EXERCISE REQUIREMENTS: When you reach the line that contains "To deepen your" in the entries below, begin returning lines exactly as written and continue through the last one.

════

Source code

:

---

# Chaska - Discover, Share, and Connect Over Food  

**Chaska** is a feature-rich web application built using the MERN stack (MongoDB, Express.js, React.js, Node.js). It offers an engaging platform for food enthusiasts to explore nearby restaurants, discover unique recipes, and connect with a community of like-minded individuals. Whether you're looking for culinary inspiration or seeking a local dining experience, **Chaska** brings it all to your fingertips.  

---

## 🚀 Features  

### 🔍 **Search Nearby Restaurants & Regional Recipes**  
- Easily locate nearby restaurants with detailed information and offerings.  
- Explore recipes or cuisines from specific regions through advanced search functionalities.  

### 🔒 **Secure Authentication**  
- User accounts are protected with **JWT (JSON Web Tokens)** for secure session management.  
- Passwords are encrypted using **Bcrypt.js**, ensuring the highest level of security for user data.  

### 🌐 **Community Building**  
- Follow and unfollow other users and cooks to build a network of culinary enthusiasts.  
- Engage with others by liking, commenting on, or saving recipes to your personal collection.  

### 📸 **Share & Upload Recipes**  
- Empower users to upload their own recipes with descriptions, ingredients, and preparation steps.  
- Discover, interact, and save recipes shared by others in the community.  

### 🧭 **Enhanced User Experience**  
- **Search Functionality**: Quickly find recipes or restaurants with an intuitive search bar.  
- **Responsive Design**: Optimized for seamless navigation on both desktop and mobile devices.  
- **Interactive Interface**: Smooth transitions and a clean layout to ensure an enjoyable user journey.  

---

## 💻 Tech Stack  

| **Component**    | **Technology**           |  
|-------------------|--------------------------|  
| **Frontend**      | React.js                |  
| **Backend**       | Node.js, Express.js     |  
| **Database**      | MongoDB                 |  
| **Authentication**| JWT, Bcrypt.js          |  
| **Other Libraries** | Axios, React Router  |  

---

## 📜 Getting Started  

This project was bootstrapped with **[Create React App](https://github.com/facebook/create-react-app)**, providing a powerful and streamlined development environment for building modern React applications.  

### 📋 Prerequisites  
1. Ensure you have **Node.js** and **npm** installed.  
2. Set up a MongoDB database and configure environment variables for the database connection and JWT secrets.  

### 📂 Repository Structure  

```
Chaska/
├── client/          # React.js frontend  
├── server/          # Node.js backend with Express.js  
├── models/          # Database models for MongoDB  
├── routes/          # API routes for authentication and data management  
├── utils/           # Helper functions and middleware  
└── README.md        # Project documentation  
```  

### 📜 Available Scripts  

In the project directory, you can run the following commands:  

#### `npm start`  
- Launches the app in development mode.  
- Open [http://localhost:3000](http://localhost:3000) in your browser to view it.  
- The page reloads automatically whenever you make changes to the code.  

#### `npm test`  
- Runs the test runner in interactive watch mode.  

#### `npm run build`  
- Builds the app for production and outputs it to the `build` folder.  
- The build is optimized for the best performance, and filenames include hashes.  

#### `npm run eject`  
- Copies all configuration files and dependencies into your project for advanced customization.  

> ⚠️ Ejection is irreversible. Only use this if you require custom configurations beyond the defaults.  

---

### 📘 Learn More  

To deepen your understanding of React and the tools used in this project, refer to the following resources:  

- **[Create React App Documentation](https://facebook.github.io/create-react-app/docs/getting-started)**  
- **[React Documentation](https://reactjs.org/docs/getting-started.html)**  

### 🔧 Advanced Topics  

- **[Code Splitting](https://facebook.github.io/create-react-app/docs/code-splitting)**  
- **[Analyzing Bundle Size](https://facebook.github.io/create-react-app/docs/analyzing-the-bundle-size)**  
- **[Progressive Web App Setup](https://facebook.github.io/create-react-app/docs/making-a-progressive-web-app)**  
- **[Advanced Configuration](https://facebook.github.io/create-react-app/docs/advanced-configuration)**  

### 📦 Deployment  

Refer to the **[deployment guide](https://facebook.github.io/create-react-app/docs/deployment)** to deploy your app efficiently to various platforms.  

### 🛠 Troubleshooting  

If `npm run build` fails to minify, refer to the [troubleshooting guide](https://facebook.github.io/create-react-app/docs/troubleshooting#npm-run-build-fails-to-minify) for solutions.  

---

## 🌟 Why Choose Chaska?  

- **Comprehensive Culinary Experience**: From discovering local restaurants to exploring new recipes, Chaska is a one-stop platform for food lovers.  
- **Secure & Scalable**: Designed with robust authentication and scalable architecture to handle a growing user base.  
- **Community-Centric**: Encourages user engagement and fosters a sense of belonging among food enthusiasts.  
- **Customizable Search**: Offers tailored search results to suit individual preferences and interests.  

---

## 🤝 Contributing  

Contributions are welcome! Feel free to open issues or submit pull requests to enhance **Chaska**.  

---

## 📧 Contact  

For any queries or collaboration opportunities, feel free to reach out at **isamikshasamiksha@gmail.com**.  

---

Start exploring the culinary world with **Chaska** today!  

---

════

TASK RESULT:
To deepen your understanding of React and the tools used in this project, refer to the following resources:  

- **[Create React App Documentation](https://facebook.github.io/create-react-app/docs/getting-started)**  
- **[React Documentation](https://reactjs.org/docs/getting-started.html)**  

### 🔧 Advanced Topics  

- **[Code Splitting](https://facebook.github.io/create-react-app/docs/code-splitting)**  
- **[Analyzing Bundle Size](https://facebook.github.io/create-react-app/docs/analyzing-the-bundle-size)**  
- **[Progressive Web App Setup](https://facebook.github.io/create-react-app/docs/making-a-progressive-web-app)**  
- **[Advanced Configuration](https://facebook.github.io/create-react-app/docs/advanced-configuration)**  

### 📦 Deployment  

Refer to the **[deployment guide](https://facebook.github.io/create-react-app/docs/deployment)** to deploy your app efficiently to various platforms.  

### 🛠 Troubleshooting  

If `npm run build` fails to minify, refer to the [troubleshooting guide](https://facebook.github.io/create-react-app/docs/troubleshooting#npm-run-build-fails-to-minify) for solutions.  

---

## 🌟 Why Choose Chaska?  

- **Comprehensive Culinary Experience**: From discovering local restaurants to exploring new recipes, Chaska is a one-stop platform for food lovers.  
- **Secure & Scalable**: Designed with robust authentication and scalable architecture to handle a growing user base.  
- **Community-Centric**: Encourages user engagement and fosters a sense of belonging among food enthusiasts.  
- **Customizable Search**: Offers tailored search results to suit individual preferences and interests.  

---

## 🤝 Contributing  

Contributions are welcome! Feel free to open issues or submit pull requests to enhance **Chaska**.  

---

## 📧 Contact  

For any queries or collaboration opportunities, feel free to reach out at **isamikshasamiksha@gmail.com**.  

---

Start exploring the culinary world with **Chaska** today!  

---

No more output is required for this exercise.